Analysis
The purpose of the Analysis module is to make it easy for users to analyze time series data. We provide a variety of analyzers to inspect data properties. Moreover, we provide report API to show aggregated results of analyzers .
1. Analyzer
Currently support analyzers:
Summary : Statistical indicators, currently support numbers, mean, variance, minimum, 25% median, 50% median, 75% median, maximum value, missing percentage, stationarity p value.
Max : Compute maximum values of given columns.
FFT : Frequency domain analysis of signal based on fast Fourier transform.
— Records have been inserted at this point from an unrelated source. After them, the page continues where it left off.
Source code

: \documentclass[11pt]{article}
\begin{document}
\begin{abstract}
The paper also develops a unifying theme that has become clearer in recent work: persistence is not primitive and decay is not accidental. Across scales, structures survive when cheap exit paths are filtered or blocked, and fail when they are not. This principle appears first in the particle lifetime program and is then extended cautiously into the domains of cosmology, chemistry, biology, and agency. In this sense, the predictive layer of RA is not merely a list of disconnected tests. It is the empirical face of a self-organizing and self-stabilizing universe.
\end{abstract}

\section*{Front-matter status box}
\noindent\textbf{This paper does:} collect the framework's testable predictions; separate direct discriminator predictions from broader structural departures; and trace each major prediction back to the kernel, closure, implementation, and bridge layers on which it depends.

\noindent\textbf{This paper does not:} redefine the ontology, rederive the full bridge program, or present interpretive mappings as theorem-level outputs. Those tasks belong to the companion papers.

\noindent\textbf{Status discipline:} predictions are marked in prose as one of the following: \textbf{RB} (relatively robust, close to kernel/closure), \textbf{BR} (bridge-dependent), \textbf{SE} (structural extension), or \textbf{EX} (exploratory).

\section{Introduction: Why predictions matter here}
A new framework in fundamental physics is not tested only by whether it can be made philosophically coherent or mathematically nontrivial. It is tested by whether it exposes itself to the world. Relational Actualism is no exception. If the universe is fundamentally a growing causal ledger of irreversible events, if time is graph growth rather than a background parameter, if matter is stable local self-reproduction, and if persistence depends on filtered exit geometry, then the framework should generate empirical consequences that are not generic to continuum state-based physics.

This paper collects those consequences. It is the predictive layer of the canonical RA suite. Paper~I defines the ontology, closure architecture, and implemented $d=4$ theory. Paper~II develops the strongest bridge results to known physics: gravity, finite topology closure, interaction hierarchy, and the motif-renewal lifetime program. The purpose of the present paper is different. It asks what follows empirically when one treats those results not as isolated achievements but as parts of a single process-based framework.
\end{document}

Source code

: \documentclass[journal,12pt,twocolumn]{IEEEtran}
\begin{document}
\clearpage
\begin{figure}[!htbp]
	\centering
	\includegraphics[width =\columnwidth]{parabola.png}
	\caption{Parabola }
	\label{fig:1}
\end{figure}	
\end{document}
STFT : Time-frequency analysis of signal based on short-time Fourier transform.
CWT : Time-frequency analysis of signal based on continuous wavelet transform.
The following code snippet shows how to apply analyzers on a TSDataset object.
We use the UNI_WTH
dataset as a sample, which is a univariate dataset containing weather from 2010 to 2014, where WetBulbCelsuis
represents the wet bulb temperature.
from paddlets.datasets.repository import get_dataset
from paddlets.analysis import Summary
tsdataset = get_dataset('UNI_WTH')
tsdataset.summary()
sum = Summary()
sum(tsdataset)
# WetBulbCelsius
#missing 0.000000
#count 35064.000000
#mean 1.026081
#std 6.898354
#min -26.400000
#25% -3.800000
#50% 0.600000
#75% 6.600000
#max 16.300000
Note that base analyzers can be invoked by TSdataset
directly:
Currently support base analyzers: Summary , Max .
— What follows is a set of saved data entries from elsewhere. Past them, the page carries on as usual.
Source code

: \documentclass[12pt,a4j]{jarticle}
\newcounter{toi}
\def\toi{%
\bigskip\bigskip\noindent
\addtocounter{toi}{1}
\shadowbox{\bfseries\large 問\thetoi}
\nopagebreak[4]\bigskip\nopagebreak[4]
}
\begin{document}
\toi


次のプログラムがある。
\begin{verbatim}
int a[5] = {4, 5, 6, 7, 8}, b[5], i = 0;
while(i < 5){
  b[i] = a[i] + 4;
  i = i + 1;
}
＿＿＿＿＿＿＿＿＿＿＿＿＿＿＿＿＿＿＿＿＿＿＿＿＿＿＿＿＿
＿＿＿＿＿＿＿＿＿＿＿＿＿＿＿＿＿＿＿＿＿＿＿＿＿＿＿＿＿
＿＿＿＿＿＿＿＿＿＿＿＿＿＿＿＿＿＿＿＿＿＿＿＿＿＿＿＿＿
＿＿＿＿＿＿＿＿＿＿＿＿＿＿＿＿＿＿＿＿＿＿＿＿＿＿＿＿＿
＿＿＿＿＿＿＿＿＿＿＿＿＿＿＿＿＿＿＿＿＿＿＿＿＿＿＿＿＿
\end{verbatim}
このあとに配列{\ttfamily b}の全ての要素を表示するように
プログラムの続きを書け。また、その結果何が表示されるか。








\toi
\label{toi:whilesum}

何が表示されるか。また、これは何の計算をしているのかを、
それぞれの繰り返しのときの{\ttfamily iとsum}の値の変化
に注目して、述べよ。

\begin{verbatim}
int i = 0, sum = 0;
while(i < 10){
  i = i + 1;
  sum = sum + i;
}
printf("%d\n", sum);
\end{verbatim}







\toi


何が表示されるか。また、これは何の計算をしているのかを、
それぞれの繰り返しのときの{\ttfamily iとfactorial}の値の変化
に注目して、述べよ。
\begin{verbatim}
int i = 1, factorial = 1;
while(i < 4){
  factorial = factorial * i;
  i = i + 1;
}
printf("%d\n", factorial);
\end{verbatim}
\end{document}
from paddlets.datasets.repository import get_dataset
tsdataset = get_dataset('UNI_WTH')
tsdataset.summary()
1. Analysis Report
Analysis Report is designed to show aggragated analysis results in the form of a report. Three examples to get a analysis report are demonstrated below :
2.1 Default Analysis Report
from paddlets.analysis import AnalysisReport
from paddlets.datasets.repository import get_dataset
tsdataset = get_dataset('UNI_WTH')
report = AnalysisReport(tsdataset)
# export a file named "analysis_report.docx" to current path by default
report.export_docx_report()
2.2 Customized Analyzers Report with Default Config
from paddlets.analysis import AnalysisReport
from paddlets.datasets.repository import get_dataset
tsdataset = get_dataset('UNI_WTH')
report = AnalysisReport(tsdataset, ["summary","fft"])
# export a file named "analysis_report.docx" to current path by default
report.export_docx_report()
2.3 Customized Analyzers Report with Customized Config
from paddlets.analysis import AnalysisReport
from paddlets.datasets.repository import get_dataset
tsdataset = get_dataset('UNI_WTH')
customized_config = {"fft":{
"norm":False,
"fs":1
}
}
report = AalysisReport(tsdataset, ["summary","fft"], customized_config)
# export a file named "analysis_report.docx" to current path by default
report.export_docx_report()